FeckinCrutches · 04/06/2016 17:59

Because she's only 10? why does a 10 year old need to wear make-up?

pippistrelle · 04/06/2016 18:00

however, I used to see grown men talking to girls in a central area where I used to live. We all thought it was weird and the girls were always labelled as easy and slappers.

What a charming anecdote.

Gowgirl · 04/06/2016 18:02

Fond memories here of badly applied lippy and mooching around mk shopping centre at that age... Mind you when I was 14/15 we were in the local pubs, the landlords turned a blind eye when you were behaving...

TheSparrowhawk · 04/06/2016 18:12

What's being 10 got to do with it? Nobody needs to wear make up, people wear it because they want to wear it - it's not a 'need'.

FeckinCrutches · 04/06/2016 18:18

Because she is only 10, and is much as she might 'want' to wear it, its not really suitable.

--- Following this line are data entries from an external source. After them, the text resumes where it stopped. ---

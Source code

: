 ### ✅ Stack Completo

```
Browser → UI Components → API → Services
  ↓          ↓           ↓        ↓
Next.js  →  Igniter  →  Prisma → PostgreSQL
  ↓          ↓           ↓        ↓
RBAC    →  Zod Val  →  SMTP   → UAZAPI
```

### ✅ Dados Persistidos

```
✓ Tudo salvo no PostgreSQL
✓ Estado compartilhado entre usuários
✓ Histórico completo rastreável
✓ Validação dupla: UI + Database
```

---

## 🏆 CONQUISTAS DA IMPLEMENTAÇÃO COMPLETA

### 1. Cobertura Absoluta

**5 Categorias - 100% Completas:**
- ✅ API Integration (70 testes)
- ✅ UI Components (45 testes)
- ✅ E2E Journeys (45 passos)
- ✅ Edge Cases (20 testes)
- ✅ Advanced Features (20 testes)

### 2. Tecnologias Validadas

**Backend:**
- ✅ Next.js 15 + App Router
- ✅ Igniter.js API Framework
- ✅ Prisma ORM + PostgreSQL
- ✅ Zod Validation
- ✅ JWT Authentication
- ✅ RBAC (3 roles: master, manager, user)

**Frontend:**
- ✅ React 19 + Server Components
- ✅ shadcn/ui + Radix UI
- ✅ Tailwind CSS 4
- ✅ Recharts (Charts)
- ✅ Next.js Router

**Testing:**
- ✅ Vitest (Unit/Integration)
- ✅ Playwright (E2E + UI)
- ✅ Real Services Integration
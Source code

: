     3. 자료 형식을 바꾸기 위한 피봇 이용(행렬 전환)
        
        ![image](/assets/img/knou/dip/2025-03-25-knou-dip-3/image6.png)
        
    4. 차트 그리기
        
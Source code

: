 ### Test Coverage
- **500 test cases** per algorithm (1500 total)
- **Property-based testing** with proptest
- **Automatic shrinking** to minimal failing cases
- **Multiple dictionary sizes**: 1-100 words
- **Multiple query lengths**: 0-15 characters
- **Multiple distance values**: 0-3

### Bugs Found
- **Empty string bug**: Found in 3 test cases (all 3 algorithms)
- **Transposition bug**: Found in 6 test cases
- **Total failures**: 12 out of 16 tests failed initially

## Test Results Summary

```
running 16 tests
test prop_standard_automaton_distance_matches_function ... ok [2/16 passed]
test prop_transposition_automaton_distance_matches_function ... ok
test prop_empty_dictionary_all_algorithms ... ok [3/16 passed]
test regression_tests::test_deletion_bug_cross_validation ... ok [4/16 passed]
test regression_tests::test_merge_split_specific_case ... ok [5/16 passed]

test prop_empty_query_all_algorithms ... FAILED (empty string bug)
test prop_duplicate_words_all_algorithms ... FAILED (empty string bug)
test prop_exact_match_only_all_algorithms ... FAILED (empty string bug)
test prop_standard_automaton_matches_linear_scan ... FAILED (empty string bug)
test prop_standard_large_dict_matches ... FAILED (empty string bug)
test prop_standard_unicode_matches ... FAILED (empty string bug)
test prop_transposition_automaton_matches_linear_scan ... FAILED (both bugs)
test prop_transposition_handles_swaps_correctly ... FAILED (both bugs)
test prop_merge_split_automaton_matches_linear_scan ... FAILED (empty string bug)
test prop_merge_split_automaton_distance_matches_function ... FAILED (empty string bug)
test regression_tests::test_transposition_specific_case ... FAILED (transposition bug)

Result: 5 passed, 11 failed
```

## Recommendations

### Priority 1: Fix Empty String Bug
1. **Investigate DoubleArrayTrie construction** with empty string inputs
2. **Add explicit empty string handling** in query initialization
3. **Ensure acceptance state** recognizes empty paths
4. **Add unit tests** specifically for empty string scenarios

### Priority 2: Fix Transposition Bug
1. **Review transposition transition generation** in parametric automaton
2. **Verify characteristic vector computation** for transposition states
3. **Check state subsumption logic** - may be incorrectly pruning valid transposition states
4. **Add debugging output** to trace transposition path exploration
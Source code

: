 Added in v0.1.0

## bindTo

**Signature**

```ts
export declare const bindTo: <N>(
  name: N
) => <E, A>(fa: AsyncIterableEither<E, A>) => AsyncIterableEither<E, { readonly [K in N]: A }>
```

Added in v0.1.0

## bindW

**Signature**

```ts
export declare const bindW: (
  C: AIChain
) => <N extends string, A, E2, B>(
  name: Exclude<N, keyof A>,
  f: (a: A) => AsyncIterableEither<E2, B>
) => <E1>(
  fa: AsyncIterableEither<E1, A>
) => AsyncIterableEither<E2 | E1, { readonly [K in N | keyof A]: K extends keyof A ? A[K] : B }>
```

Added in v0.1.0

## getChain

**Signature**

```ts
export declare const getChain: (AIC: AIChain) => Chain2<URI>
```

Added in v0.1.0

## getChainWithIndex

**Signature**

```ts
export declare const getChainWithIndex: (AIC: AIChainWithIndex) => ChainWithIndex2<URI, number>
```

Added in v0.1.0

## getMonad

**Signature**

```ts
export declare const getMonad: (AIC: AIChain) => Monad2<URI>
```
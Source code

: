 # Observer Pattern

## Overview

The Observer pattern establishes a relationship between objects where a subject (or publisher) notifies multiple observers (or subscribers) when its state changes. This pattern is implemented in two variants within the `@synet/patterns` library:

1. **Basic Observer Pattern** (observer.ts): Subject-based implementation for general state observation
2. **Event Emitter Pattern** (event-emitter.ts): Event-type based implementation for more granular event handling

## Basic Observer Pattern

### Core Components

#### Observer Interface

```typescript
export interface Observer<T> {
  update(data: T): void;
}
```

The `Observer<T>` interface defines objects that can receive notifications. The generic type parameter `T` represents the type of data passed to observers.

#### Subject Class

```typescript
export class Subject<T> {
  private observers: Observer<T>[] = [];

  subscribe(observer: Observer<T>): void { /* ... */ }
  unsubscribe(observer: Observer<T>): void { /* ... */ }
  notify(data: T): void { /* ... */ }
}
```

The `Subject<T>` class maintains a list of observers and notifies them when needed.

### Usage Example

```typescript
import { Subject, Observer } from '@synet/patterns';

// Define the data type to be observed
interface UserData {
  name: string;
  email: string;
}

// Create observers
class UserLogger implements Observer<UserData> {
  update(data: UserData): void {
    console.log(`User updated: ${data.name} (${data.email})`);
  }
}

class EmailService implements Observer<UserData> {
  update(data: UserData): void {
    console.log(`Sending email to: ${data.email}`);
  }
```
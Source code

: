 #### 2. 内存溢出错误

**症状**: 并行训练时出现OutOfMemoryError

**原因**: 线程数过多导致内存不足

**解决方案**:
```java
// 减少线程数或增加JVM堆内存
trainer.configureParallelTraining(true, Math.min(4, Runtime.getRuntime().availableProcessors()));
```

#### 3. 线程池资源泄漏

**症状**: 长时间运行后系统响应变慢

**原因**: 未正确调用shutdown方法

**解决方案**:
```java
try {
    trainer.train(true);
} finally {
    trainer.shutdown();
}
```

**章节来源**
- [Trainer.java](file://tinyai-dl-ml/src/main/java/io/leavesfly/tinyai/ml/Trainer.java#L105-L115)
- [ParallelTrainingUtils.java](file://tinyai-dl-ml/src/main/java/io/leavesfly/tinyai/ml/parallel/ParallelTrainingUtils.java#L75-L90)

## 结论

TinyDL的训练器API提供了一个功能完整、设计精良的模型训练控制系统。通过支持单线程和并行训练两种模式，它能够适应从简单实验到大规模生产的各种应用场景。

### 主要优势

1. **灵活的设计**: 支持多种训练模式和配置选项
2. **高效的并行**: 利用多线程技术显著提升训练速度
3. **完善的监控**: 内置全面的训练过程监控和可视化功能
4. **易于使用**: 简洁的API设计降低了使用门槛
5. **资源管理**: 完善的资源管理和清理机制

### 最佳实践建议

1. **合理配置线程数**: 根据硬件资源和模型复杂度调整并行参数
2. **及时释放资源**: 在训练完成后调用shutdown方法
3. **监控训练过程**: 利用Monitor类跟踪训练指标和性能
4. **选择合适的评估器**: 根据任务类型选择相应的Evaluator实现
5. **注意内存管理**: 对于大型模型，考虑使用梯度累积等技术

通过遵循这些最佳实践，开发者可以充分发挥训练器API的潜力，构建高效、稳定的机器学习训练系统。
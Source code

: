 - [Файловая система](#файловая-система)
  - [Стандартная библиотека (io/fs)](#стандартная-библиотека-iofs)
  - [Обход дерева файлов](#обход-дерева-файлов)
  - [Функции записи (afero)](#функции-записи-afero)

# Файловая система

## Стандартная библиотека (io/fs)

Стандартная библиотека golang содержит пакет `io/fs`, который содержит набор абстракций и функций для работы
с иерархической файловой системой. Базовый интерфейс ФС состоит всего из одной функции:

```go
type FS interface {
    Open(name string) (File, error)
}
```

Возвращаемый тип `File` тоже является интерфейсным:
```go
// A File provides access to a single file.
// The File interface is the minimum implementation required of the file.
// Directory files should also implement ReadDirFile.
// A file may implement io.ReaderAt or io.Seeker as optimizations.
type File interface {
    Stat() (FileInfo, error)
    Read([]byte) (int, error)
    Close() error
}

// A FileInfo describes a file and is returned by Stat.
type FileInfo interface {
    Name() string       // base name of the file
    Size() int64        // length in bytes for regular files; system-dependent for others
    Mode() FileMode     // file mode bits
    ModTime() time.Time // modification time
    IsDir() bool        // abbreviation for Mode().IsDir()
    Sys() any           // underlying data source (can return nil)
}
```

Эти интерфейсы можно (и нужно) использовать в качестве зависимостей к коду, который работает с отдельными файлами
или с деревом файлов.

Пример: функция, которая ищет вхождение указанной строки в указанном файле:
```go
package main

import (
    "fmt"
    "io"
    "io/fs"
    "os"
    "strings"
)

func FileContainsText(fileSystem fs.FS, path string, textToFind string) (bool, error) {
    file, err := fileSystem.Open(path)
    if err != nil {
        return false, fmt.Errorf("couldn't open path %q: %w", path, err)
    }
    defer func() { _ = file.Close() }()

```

TheSparrowhawk · 04/06/2016 18:20

Why isn't it suitable?

Mycatsabastard · 04/06/2016 18:29

I really don't like make up on little kids. And at 10 they are still kids. They are still 3 years off being a teenager.

I have a 17 year old who went to primary school with a girl who was the first to do everything. Make up, dyed hair, piercings. By the time she was 11 she was tottering out in high heels, hair dyed, plastered on full make up looking about 18. It was awful to see and I look back at the photos of their primary leaving do and my DD looks like an 11 year old girl while this other girl looks like she should be in a club.

The problem with being the 'cool mum' who thinks its great to let your kids be mini adults at a young age is that they progress to other things to keep up the 'I am first' factor. Tattoos, drinking and sex long before they are emotionally or physically capable of dealing with it.

I know this is just about a few 10 year olds going into town but unless they are capable of coping with an emergency then I agree that an hour with a parent nearby is best. And no make up. Really, don't turn them into mini adults while they are still kids.

FeckinCrutches · 04/06/2016 18:30

Because she's a child? Are you being deliberately obtuse?

TheSparrowhawk · 04/06/2016 18:31

Make up leads to tattoos, drinking and sex? Really?